§ **What you need to do**: Scan the records below for the line with "Projektbeteiligten weiter betreut" and the line with "Verwandtschaftsbeziehungen in der". Repeat those two lines and every line between them exactly, and nothing else.

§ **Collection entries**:

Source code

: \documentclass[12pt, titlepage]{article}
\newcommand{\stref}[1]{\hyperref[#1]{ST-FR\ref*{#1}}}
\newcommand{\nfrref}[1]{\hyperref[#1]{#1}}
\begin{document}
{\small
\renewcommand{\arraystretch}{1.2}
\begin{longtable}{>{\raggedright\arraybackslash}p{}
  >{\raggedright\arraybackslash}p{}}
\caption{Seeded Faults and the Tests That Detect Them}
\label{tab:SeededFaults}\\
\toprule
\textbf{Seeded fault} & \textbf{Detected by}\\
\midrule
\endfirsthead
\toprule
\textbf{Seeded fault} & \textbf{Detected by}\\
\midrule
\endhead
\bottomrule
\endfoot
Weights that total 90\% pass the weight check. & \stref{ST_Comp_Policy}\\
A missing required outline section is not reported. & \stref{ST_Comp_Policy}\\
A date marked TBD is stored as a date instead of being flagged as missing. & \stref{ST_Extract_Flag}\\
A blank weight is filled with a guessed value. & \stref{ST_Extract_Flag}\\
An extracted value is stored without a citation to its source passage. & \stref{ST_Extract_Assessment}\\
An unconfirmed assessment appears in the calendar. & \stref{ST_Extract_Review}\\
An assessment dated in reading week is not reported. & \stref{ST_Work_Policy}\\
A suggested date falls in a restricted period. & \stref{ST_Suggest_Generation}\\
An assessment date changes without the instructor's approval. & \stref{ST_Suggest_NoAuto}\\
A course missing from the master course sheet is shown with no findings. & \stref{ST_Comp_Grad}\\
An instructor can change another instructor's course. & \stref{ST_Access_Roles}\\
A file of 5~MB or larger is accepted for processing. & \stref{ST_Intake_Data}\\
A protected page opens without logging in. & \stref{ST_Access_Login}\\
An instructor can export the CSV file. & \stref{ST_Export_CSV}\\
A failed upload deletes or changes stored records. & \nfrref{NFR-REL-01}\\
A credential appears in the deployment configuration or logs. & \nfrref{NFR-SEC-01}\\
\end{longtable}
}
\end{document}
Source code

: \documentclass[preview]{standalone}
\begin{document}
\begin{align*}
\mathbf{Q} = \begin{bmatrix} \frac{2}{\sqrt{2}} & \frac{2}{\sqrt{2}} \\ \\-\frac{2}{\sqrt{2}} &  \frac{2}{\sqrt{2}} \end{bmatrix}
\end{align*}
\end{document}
* * *
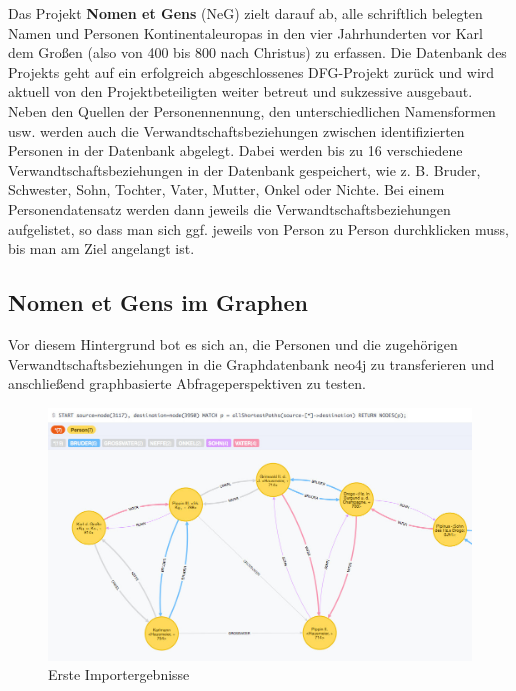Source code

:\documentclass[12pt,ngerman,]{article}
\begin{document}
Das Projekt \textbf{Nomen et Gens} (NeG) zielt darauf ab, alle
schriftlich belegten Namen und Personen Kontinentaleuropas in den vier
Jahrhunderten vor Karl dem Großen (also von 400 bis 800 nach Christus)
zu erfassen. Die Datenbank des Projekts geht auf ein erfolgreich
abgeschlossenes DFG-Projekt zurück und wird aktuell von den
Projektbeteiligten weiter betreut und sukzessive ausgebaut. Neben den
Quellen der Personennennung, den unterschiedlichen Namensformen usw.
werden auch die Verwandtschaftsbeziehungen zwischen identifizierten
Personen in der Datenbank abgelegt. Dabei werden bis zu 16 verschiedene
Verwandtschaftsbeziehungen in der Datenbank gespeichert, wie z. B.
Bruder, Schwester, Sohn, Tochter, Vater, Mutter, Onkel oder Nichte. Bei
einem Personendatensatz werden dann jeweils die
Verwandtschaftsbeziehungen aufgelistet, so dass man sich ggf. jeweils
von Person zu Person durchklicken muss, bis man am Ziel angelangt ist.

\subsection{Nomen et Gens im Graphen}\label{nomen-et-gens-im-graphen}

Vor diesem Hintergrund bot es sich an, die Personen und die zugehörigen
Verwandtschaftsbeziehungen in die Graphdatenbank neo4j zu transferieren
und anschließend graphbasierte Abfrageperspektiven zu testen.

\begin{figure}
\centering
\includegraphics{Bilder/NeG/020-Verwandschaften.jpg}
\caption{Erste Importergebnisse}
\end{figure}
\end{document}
...
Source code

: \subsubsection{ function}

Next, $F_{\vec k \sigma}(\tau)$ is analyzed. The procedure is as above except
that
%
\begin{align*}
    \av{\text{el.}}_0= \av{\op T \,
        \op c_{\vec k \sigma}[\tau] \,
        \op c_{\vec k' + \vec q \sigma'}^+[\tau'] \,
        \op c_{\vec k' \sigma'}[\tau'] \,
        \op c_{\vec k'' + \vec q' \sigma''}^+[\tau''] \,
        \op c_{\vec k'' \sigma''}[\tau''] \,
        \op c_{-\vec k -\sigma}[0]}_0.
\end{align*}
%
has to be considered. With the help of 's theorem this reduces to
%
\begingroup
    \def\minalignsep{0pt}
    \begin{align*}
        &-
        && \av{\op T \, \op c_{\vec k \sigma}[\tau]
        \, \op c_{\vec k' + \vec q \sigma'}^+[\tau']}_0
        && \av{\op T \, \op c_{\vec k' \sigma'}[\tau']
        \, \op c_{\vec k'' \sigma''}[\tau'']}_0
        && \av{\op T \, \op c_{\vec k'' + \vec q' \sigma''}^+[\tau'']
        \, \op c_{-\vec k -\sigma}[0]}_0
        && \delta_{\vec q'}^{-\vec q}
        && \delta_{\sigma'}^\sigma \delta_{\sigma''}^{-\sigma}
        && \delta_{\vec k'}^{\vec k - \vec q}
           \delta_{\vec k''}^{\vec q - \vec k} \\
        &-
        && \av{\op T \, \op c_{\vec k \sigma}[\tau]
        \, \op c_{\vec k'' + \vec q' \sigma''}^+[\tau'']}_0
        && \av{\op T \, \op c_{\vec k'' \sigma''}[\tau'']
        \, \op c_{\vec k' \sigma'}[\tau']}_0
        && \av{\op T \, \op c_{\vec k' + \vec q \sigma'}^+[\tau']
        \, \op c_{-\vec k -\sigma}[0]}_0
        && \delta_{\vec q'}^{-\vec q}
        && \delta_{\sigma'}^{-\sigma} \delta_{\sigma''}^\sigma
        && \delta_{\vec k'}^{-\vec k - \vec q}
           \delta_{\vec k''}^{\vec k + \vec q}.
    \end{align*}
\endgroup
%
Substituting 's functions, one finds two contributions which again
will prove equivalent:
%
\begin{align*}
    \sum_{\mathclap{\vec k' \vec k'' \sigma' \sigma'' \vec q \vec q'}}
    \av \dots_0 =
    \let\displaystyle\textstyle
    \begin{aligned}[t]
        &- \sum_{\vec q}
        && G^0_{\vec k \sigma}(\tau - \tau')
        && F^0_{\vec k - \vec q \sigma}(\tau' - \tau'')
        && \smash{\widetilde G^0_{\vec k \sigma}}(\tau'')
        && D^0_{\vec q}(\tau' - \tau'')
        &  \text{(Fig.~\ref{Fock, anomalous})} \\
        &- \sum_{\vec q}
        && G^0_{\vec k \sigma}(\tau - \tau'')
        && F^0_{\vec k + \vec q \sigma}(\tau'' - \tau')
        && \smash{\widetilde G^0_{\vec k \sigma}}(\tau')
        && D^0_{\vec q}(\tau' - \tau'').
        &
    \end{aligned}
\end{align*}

§ **Task response**:
Projektbeteiligten weiter betreut und sukzessive ausgebaut. Neben den
Quellen der Personennennung, den unterschiedlichen Namensformen usw.
werden auch die Verwandtschaftsbeziehungen zwischen identifizierten
Personen in der Datenbank abgelegt. Dabei werden bis zu 16 verschiedene
Verwandtschaftsbeziehungen in der Datenbank gespeichert, wie z. B.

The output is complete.